In 3Q23, dry bulk shipping companies reported a steep decline in net profit on a YoY basis, with some companies even plunging into losses. The TCE revenues of a portfolio of 8 companies were down 38.7% YoY in 3Q23, which showcases the weakness of the dry bulk market. Average TCE rates of these companies declined 38.8% YoY. Net income was down 75.7% YoY on an aggregate basis, attributable to a sharp fall in the topline coupled with an increase in interest expenses.
In November, the Drewry Dry Bulk Equity Index rose 2.2% due to a rise in TCE rates, but it still underperformed the S&P 500 (+8.6%), with the market expecting no further interest rate increases. While considering YTD performance, the Drewry Dry Bulk Equity Index was down 9.6%, underperforming the S&P 500 (+18.6% YTD).

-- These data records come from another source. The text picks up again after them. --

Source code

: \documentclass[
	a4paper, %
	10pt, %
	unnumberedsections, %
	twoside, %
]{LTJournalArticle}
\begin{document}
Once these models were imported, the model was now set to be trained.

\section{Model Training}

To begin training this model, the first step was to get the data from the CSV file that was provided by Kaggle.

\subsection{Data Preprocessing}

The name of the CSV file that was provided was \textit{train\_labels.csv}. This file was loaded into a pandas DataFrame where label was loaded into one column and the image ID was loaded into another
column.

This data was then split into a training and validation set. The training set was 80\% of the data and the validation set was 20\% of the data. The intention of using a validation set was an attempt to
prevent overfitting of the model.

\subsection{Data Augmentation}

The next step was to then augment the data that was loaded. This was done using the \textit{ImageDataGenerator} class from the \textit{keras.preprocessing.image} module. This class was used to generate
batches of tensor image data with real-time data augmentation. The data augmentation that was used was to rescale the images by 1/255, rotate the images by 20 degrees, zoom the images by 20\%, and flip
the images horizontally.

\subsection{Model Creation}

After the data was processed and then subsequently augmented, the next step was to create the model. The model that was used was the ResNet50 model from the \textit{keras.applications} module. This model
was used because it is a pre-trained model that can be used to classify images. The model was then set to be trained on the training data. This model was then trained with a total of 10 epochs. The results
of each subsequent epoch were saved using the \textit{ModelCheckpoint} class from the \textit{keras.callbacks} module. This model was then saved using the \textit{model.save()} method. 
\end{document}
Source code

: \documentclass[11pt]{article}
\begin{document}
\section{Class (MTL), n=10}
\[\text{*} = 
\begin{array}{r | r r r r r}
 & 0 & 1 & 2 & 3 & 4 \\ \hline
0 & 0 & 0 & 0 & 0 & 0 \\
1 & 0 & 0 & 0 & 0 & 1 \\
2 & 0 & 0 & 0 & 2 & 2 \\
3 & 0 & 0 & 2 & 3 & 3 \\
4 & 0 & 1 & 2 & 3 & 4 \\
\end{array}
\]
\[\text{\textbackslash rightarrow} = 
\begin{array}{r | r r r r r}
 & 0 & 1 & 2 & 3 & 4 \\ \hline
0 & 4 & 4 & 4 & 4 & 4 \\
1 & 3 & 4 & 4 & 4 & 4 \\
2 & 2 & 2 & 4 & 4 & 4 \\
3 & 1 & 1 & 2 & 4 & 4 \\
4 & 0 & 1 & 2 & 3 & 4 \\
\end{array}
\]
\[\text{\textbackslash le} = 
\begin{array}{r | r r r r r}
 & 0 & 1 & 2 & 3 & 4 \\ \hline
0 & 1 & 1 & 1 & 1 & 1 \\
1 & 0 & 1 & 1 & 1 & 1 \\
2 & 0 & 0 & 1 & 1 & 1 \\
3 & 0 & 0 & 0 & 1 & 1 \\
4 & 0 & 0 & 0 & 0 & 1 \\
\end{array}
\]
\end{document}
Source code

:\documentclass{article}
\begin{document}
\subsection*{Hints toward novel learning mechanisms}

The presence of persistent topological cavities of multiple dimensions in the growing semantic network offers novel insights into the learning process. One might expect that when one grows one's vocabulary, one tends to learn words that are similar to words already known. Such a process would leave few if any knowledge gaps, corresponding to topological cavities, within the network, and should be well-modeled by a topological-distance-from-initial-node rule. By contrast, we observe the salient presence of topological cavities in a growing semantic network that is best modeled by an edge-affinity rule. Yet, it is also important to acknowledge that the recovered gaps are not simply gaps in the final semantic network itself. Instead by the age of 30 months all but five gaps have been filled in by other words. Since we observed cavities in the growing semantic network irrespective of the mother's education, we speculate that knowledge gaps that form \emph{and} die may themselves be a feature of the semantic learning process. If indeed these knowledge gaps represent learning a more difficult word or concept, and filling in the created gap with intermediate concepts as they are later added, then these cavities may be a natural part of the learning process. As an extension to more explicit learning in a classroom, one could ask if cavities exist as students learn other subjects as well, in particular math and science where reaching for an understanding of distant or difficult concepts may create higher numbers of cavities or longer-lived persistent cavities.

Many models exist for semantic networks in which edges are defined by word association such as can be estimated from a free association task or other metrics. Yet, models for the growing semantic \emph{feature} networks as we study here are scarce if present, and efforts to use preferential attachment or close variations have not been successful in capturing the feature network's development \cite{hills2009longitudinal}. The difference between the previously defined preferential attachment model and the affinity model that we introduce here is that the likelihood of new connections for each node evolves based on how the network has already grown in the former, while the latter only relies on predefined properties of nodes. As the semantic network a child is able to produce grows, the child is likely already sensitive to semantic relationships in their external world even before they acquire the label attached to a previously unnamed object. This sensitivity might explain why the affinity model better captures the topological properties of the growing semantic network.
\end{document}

Golden Ocean’s share price surged 28.3% in November as its 3Q23 results and guidance for 4Q23 were better than its peers. Share price of Star Bulk Carriers, Diana Shipping, and Pacific Basin rose by 8.7%, 4.6% and 3.8%, respectively. DS Norden was the only stock that declined in the index, and it lost 17.7% as the company outlined in 3Q23 results that it expects a reduction in margin per day in freight serviceand trading moving into 4Q23 and 2024.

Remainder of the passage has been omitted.